We do not know the answers—because we are not measuring them. The system was never designed to prevent. It was designed to respond: loudly, visibly, expensively, and always too late.

Another Base. The Same Question Nobody Asks

The presidency is reportedly considering a military base in Oriire Local Government Area of Oyo state. It is a familiar pattern: a major security incident, public outrage, and an institutional response designed to signal seriousness.

But the critical question remains unanswered: what has been the leading-indicator performance of existing bases?

How have long-standing military formations in places like Jos, Benue, and Zamfara—some active for over two decades—actually shifted the security outcome?

A military base without actionable intelligence is a stationary slaughter ground for soldiers. It does not prevent attacks; it often becomes a reactive outpost in a repeating cycle: attack, deployment, statement, investigation, and then silence—while underlying threat networks remain intact.

The Incentive Structure Behind the Chaos

The deeper issue is not the capability of security forces. It is the incentive structure of the system.

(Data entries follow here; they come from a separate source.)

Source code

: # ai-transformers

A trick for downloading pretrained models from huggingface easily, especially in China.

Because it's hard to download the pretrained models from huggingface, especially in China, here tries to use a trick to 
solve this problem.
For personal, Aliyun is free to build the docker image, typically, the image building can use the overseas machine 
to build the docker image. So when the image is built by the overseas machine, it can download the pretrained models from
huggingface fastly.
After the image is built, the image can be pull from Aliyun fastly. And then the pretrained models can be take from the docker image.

When leadership is judged only by incidents that have already occurred, governance shifts from prevention to performance management of failure. The objective becomes managing optics, not reducing probability.

Nigeria’s security budget has grown significantly over the past decade, yet insecurity has worsened. Kidnappings have become more brazen. Why? Because funding is justified by the persistence of the crisis, not its resolution.

If the problem is solved, what justifies the next budget cycle?

For years, decentralization has been proposed as the structural reform that could change the system—but it remains trapped in political rhetoric. Why? Because decentralization disperses power, and power in Nigeria’s political economy is not dispersed. It is concentrated.

Sixteen Days. Full Stop.

Forty-six children and teachers were kidnapped in Oriire. It reportedly took sixteen days for the presidency to authorize a specialized rescue framework.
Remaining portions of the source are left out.